De vez en cuando, la artillería enemiga silbaba, pero se detenía a los pocos minutos. Pensábamos que los alemanes también se encontraban en Verdún y que por eso la actividad en el frente se había reducido tanto. Para matar el aburrimiento creciente, me acerqué más a René. Le preguntaba sobre sus proyectos de escritura, pero evitaba el tema como si fuera tabú. La mañana del veintinueve el correo había llegado y la familia se amontonó como si esperaran la panacea. René se abalanzó sobre las cartas hasta que encontró una de Yvonne. Estaba tan ilusionado que la abrió tras tenerla entre sus manos, pero poco a poco le ganó la tristeza.

—Maldito color negro.
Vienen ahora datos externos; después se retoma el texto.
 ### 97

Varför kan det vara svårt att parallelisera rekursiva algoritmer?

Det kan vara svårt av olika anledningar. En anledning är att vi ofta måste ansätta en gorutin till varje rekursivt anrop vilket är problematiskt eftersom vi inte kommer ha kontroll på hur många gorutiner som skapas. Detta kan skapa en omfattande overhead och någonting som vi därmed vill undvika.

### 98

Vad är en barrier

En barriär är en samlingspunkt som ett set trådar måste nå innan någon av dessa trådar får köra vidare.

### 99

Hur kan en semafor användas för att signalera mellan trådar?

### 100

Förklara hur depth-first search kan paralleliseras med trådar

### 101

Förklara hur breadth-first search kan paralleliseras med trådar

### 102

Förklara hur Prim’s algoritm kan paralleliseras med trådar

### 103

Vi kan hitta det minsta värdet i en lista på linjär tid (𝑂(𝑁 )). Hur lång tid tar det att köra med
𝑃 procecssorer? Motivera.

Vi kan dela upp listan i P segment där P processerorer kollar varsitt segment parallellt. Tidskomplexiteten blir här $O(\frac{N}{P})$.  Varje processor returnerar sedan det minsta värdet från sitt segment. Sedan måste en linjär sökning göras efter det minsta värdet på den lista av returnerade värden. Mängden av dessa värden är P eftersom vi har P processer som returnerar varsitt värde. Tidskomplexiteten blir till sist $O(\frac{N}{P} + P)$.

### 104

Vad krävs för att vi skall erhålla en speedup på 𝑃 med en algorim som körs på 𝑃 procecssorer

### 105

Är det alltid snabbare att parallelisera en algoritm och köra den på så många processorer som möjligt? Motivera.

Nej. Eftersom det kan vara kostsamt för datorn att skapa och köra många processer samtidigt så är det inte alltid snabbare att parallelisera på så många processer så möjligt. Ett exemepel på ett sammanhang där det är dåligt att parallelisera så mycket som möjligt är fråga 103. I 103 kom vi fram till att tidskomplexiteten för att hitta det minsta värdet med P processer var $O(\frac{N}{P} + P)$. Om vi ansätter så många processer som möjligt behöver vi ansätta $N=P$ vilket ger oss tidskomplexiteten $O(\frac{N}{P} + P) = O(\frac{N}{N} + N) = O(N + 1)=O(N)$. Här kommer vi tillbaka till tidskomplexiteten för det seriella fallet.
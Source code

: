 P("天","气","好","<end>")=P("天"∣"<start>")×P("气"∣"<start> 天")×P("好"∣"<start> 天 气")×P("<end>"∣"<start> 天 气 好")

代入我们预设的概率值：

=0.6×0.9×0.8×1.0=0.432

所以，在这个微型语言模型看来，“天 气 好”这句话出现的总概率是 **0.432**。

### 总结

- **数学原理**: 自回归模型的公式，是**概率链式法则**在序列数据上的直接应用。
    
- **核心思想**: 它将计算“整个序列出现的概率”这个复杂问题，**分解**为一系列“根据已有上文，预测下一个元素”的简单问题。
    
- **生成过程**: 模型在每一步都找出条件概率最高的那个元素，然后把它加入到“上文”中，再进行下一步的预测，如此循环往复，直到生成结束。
Volvieron a censurar una parte —dijo—. ¿Acaso también recibe mis cartas incompletas?

Nuevamente, era difícil apoyarlo ya que no recibía cartas. Yvonne siempre escribía a René, y si me mencionaba, mi amigo contestaba por mí. Solo sabía que la censura se endurecía mientras más años pasaban. Consideraba que, aunque era un método controversial, ayudaba a detectar traidores de la patria y a salvar miles de vidas en el proceso. Esperaba que con el tiempo las políticas se suavizaran, pero por ahora, lo soportábamos. Traté de animar a René con una partida de póquer, pero me dedicó una mirada negra.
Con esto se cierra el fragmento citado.